Finally, the course gives a firm basis for continued studies in advanced FEM (for example methods for transient and nonlinear problems) and related topics such as advanced solid mechanics, continuum mechanics, structural mechanics/dynamics, etc.

 

3. Literature

Main literature is in the form of lecture notes but there is one reference:

• N Ottosen & H Petersson: Introduction to the Finite Element Method, Prentice Hall, New York, 1992. Some copies are available at STORE, otherwise, one can order it online.
  • NOTE: This is only a recommended book, but is not allowed during the exam and is not considered mandatory.

 

4. Organization 

• The learning activities consist of lectures (~35 h),  tutorials (~12 h), and consultations (~20  h) in computer rooms.
• Lectures:
  • The lectures cover the theory of the finite element method and related numerical techniques. During the lectures, numerical examples are also solved to illustrate some of the course material.
• Tutorials:
  • Most weeks there is also a tutorial class focusing on problem-solving and numerical implementation.
• Computer labs
  • Each week, there is a four hour computer lab during which the students work on the hand-in assignments with access to teaching assistants for asking questions about the projects.
• Guest speakers have been invited to explain and show how the finite element method is used in industry.
• CANVAS is used for:
  • Used for distributing all course material (lecture notes, project pm, etc.), submitting assignments, receiving feedback on assignments, posting of scanned exams, posing questions to the discussion board 

4.1 Schedule

The general schedule is found through TimeEdit

4.2 Changes made since the last occasion

• Course lectures have been given jointly with VSM167 for a number of years. This year the courses are given independently and all lectures are given by Jim.
• Introduction of sub-tasks of the hand-ins using AI.
• Modification of exam structure: 
  • 5 smaller problems instead of 3 large ones.
• Change in points system for hand-ins and exam.
• Removed the Python package CALFEM. 
• Change in order of course content: there is less focus on heat transfer and it comes in the end of the course.
• Added an introduction to structural dynamics. 

4.3 Quality work

As an examiner, I always strive to improve the course and a natural part of this is receiving feedback from the class. Here it is important to have course representatives which can act as an neutral link between us teachers and you students. We will meet during a mid-course evaluation meeting and also after the course. 
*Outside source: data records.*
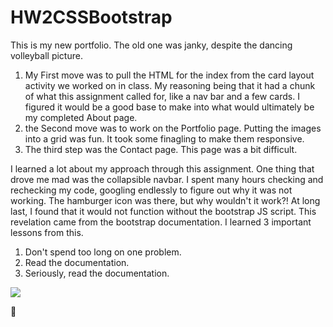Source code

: # HW2CSSBootstrap

This is my new portfolio. The old one was janky, despite the dancing volleyball picture. 

1. My First move was to pull the HTML for the index from the card layout activity we worked on in class. My reasoning being that it had a chunk of what this assignment called for, like a nav bar and a few cards. I figured it would be a good base to make into what would ultimately be my completed About page. 
2. the Second move was to work on the Portfolio page. Putting the images into a grid was fun. It took some finagling to make them responsive. 
3. The third step was the Contact page. This page was a bit difficult.


I learned a lot about my approach through this assignment. One thing that drove me mad was the collapsible navbar. I spent many hours checking and rechecking my code, googling endlessly to figure out why it was not working. The hamburger icon was there, but why wouldn't it work?! At long last, I found that it would not function without the bootstrap JS script. This revelation came from the bootstrap documentation. I learned 3 important lessons from this. 

1. Don't spend too long on one problem. 
2. Read the documentation.
3. Seriously, read the documentation.


![](https://media.giphy.com/media/TVdjQN5o31JTi/giphy.gif)

:dog:




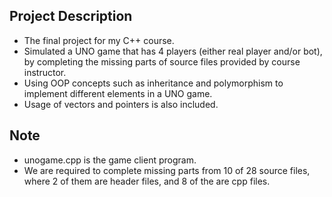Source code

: ## Project Description
- The final project for my C++ course.
- Simulated a UNO game that has 4 players (either real player and/or bot), by completing the missing parts of source files provided by course instructor.
- Using OOP concepts such as inheritance and polymorphism to implement different elements in a UNO game.
- Usage of vectors and pointers is also included.

## Note
- unogame.cpp is the game client program.
- We are required to complete missing parts from 10 of 28 source files, where 2 of them are header files, and 8 of the are cpp files.
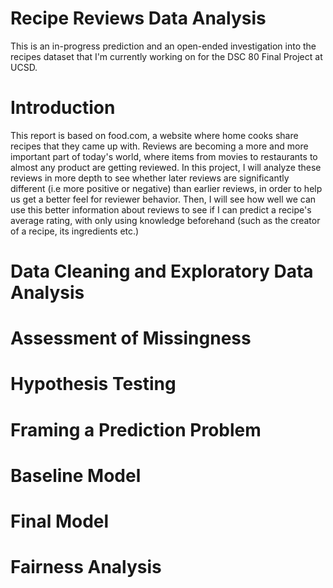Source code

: # Recipe Reviews Data Analysis
This is an in-progress prediction and an open-ended investigation into the recipes dataset that I'm currently working on for the DSC 80 Final Project at UCSD.

# Introduction

This report is based on food.com, a website where home cooks share recipes that they came up with. Reviews are becoming a more and more important part of today's world, where items from movies to restaurants to almost any product are getting reviewed. In this project, I will analyze these reviews in more depth to see whether later reviews are significantly different (i.e more positive or negative) than earlier reviews, in order to help us get a better feel for reviewer behavior. Then, I will see how well we can use this better information about reviews to see if I can predict a recipe's average rating, with only using knowledge beforehand (such as the creator of a recipe, its ingredients etc.)

# Data Cleaning and Exploratory Data Analysis

# Assessment of Missingness

# Hypothesis Testing

# Framing a Prediction Problem

# Baseline Model

# Final Model

# Fairness Analysis





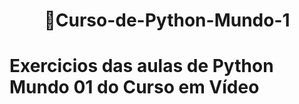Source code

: <h1 align="center"> 🐍Curso-de-Python-Mundo-1<h1/>
<p></p>Exercicios das aulas de Python Mundo 01 do Curso em Vídeo<p/>

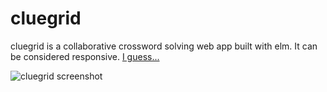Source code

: # cluegrid
cluegrid is a collaborative crossword solving web app built with elm. It can be considered responsive. [I guess...](https://chapliboy.com/posts/responsive/)

![cluegrid screenshot](https://chapliboy.com/cluegrid/desktop-1.png)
This years representatives and contact information can be found on the page Student representatives.  

 

5. Examination

The course has mandatory hand-in projects as well as a final written exam. Below are details and how the course grade is determined.

5.1 Projects

The main course work (how you will spend your time) consists of three mandatory projects. The projects involve deriving equations and implementing these in Python as well as using the industrial FE-software ANSYS. 

• A maximum of 5 points can be obtained per assignment. Altogether, 15 points can thus be obtained towards the final grade (see 5.3 below).
• The projects are to be solved in groups of 1-2 students where both students should contribute equally in solving the tasks.
• A written report is submitted for each project via Canvas by each deadline.
• Each submission must contain a full solution to the project otherwise it will be returned without being graded. 
• Make sure you follow the guidelines for the report, otherwise this may lead to deduction in points.
• For each project, one resubmission of the report is allowed without a point penalty. Each consecutive submission will lead to a point penalty.
• All resubmissions must be done within 5 working days after receiving feedback and no reports will be graded after Jan 15, 2026.
• The project points remain valid until the course is given next time (exam + 2 re-exams). 

 

5.2 Written exam

The final written exam takes place in a computer room in on Thursday, 15 January at 8:30. During the exam, you will have access to Python (but no internet) to carry out computations. 

• The exam can maximum give 30 points (5 tasks x 6 points).
• The exam consists of theory and short programming tasks.
• Allowed aids:
  • Chalmers type approved pocket calculator
  • Course formula sheet (also available digitally on the computers)
  • Mathematical handbook (e.g. Beta)

 

5.3 Course grade

The final course grade is determined by combination of the points obtained from the written exam (max 30) and from the projects (max 15) according to the table below:

Grades are awarded as follows:

Required total points	Grade
<25	U
25	3
31	4
37	5

5.4 Academic honesty and use of AI

See the dedicated page for details about what is ok and not: Academic honesty and AI

Additional information on recommended use of AI will be posted during the course.

 

6. Learning objectives

Note: a more comprehensive list, suitable for studying, will be made available during the course.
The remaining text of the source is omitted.